The readings indicated in the a-sentences are natural, whereas the b-sentences are very unusual. Indeed, sentences like these b-sentences were judged to be impossible in the traditional binding theory according to Condition C (see below). Given a contrastive context, however, the b-sentences can work, e.g. Susan does not admire Jane, but rather Susan_{i} admires Susan_{i}. One can therefore conclude that nouns are not sensitive to binding domains in the same way that reflexive, reciprocal, and personal pronouns are.

==Linear order==
The following subsections illustrate the extent to which pure linear order impacts the distribution of pronouns. While linear order is clearly important, it is not the only factor influencing where pronouns can appear.

===Linear order is a factor===

A simple hypothesis concerning the distribution of many anaphoric elements, of personal pronouns in particular, is that linear order plays a role. In most cases, a pronoun follows its antecedent, and in many cases, the coreferential reading is impossible if the pronoun precedes its antecedent. The following sentences suggest that pure linear can indeed be important for the distribution of pronouns:

a. Jim's_{i} grade upsets him_{i}. – Indicated reading easily possible
b. ^{?}His_{i} grade upsets Jim_{i}. – Indicated reading unlikely

a. Larry's_{i} family avoids him_{i}. – Indicated reading easily possible
b. ^{?}His_{i} family avoids Larry_{i}. – Indicated reading unlikely

a. We spoke to Tina's_{i} mother about her_{i}. – Indicated reading easily possible
b. ^{?}We spoke to her_{i} mother about Tina_{i}. – Indicated reading unlikely

While the coreferential readings indicated in these b-sentences are possible, they are unlikely. The order presented in the a-sentences is strongly preferred. The following, more extensive data sets further illustrate that linear order is important:

a. Sam_{i} mentioned twice that he_{i} was hungry. – Indicated reading easily possible
b. *He_{i} mentioned twice that Sam_{i} was hungry. – Indicated reading impossible
c. That Sam_{i} was hungry, he_{i} mentioned twice. – Indicated reading possible
d. ^{?}That he_{i} was hungry, Sam_{i} mentioned twice. – Indicated reading unlikely

a. You asked Fred_{i} twice when he_{i} would study. – Indicated reading easily possible
b. *You asked him_{i} twice when Fred_{i} would study. – Indicated reading impossible
c.
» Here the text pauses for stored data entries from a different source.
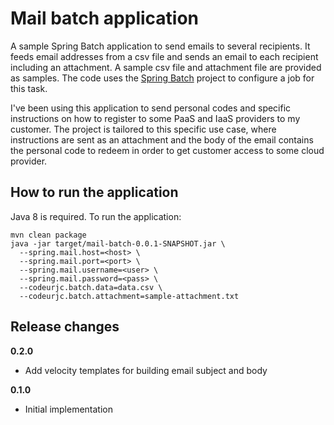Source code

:
# Mail batch application

A sample Spring Batch application to send emails to several recipients. It feeds email addresses from a csv file and sends an email to each recipient including an attachment. A sample csv file and attachment file are provided as samples. The code uses the [Spring Batch](http://projects.spring.io/spring-batch/ "Spring Batch")  project to configure a job for this task.

I've been using this application to send personal codes and specific instructions on how to register to some PaaS and IaaS providers to my customer. The project is tailored to this specific use case, where instructions are sent as an attachment and the body of the email contains the personal code to redeem in order to get customer access to some cloud provider.   

## How to run the application

Java 8 is required. To run the application:

    mvn clean package
    java -jar target/mail-batch-0.0.1-SNAPSHOT.jar \
      --spring.mail.host=<host> \
      --spring.mail.port=<port> \
      --spring.mail.username=<user> \
      --spring.mail.password=<pass> \
      --codeurjc.batch.data=data.csv \
      --codeurjc.batch.attachment=sample-attachment.txt
    
## Release changes

**0.2.0** 

* Add velocity templates for building email subject and body

**0.1.0** 

* Initial implementation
When Fred_{i} would study, you asked him_{i} twice. – Indicated reading possible
d. ^{?}When he_{i} would study, you asked Fred_{i} twice. – Indicated reading unlikely

While the acceptability judgements here are nuanced, one can make a strong case that pure linear order is at least in part predictive of when the indicated reading is available. The a- and c-sentences allow the coreferential reading more easily than their b- and d-counterparts.

===Linear order is not the only factor===

While linear order is an important factor influencing the distribution of pronouns, it is not the only factor. The following sentences are similar to the c- and d-sentences in the previous section insofar as an embedded clause is present.

a. When the boys_{i} are at home, they_{i} play video games. – Indicated reading easily possible
b. When they_{i} are at home, the boys_{i} play video games. – Indicated reading possible

a. If Susan_{i} tries, she_{i} will succeed. – Indicated reading easily possible
b. If she_{i} tries, Susan_{i} will succeed. – Indicated reading possible

While there may be a mild preference for the order in the a-sentences here, the indicated reading in the b-sentences is also available. Hence linear order is hardly playing a role in such cases. The relevant difference between these sentences and the c- and d-sentences in the previous section is that the embedded clauses here are adjunct clauses, whereas they are argument clauses above. The following examples involve adjunct phrases: (Note: The Mary- and Zelda-examples given here appear originally in Reinhart's (1983) book on the distribution of anaphors. Note, however, that many of Reinhart's original acceptability judgments were inaccurate, hence the acceptability judgments given here do not match Reinhart's examples.)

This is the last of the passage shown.